We all know that planet Earth is in peril
Global warming, plastic pollution, environmental degradation, energy inefficiency, human-animal conflict, safety, security, unemployment, poverty, hunger – the list is endless.
On the environmental side, coastal regions, in particular, are undergoing rapid decline. It is estimated that approximately 3 billion people — about half of the world’s population — live within 200 kilometres of a coastline. In Africa, the average population density in coastal areas is about 80 people per square kilometre, twice the world’s average population density.
As an industry, tourism is ideally positioned to make a difference.
It generated 10% of the World’s GDP and created 1/10 jobs worldwide in 2018. As such, tourism impacts the World across many fronts, including economic growth and development, environmental protection, cultural preservation, peace, and security. However, the potential of Africa’s tourism remains largely untapped. The United Nations World Tourism Organisation (UNWTO) reports that the African region receives only a 3% share in tourism receipts and a 5% share in worldwide arrivals.
And yet, the African continent is endowed with rich diversity, an abundance of natural beauty, cultural heritage and historical sites, wildlife, safaris, beaches, deserts and so much more. If channelled correctly, these assets could provide considerable opportunities for niche tourism growth and, above all, solve many of the factors that inhibit tourism growth in Africa.
Universal factors that place planet Earth in peril.
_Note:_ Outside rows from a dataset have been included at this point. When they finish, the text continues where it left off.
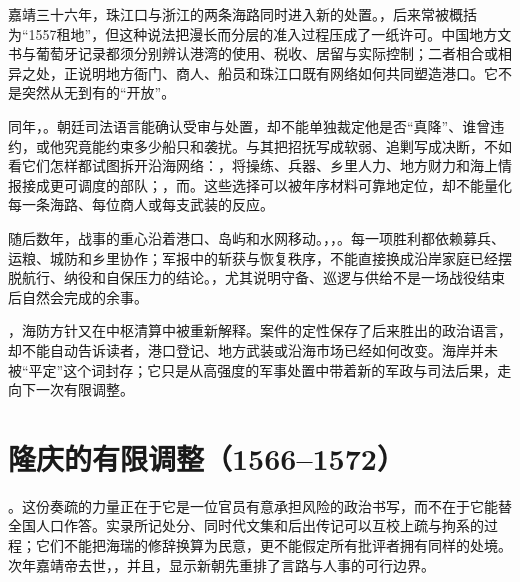 嘉靖三十六年，珠江口与浙江的两条海路同时进入新的处置。，后来常被概括为“1557租地”，但这种说法把漫长而分层的准入过程压成了一纸许可。中国地方文书与葡萄牙记录都须分别辨认港湾的使用、税收、居留与实际控制；二者相合或相异之处，正说明地方衙门、商人、船员和珠江口既有网络如何共同塑造港口。它不是突然从无到有的“开放”。

同年，。朝廷司法语言能确认受审与处置，却不能单独裁定他是否“真降”、谁曾违约，或他究竟能约束多少船只和袭扰。与其把招抚写成软弱、追剿写成决断，不如看它们怎样都试图拆开沿海网络：，将操练、兵器、乡里人力、地方财力和海上情报接成更可调度的部队；，而。这些选择可以被年序材料可靠地定位，却不能量化每一条海路、每位商人或每支武装的反应。

随后数年，战事的重心沿着港口、岛屿和水网移动。，，。每一项胜利都依赖募兵、运粮、城防和乡里协作；军报中的斩获与恢复秩序，不能直接换成沿岸家庭已经摆脱航行、纳役和自保压力的结论。，尤其说明守备、巡逻与供给不是一场战役结束后自然会完成的余事。

，海防方针又在中枢清算中被重新解释。案件的定性保存了后来胜出的政治语言，却不能自动告诉读者，港口登记、地方武装或沿海市场已经如何改变。海岸并未被“平定”这个词封存；它只是从高强度的军事处置中带着新的军政与司法后果，走向下一次有限调整。

\section{隆庆的有限调整（1566--1572）}

。这份奏疏的力量正在于它是一位官员有意承担风险的政治书写，而不在于它能替全国人口作答。实录所记处分、同时代文集和后出传记可以互校上疏与拘系的过程；它们不能把海瑞的修辞换算为民意，更不能假定所有批评者拥有同样的处境。次年嘉靖帝去世，，并且，显示新朝先重排了言路与人事的可行边界。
Fortunately, there are strategies in place to measure, enhance, and overcome these factors by 2030. They’re known as the United Nations (UN) Sustainable Development Goals (SDGs).
In addition, the UN Environmental Programme ‘Decade on Ecosystem Restoration (2021-2030)’ aims to prevent, halt and reverse the degradation of ecosystems on every continent and in every ocean. It can help to end poverty, combat climate change and prevent a mass extinction. It will only succeed if everyone plays a part.
But 2030 is just a decade away.
So, how can Africa play its part?
As an African collective, we need to rally behind the UN Environmental Programme. We need to gather local research data applicable to each of the 17 SDGs; we need to create awareness of the SDGs; we need to identify new tourism opportunities; we need to showcase our natural and cultural heritage assets to global audiences through storytelling; and we need to do all of this through mass participation and action.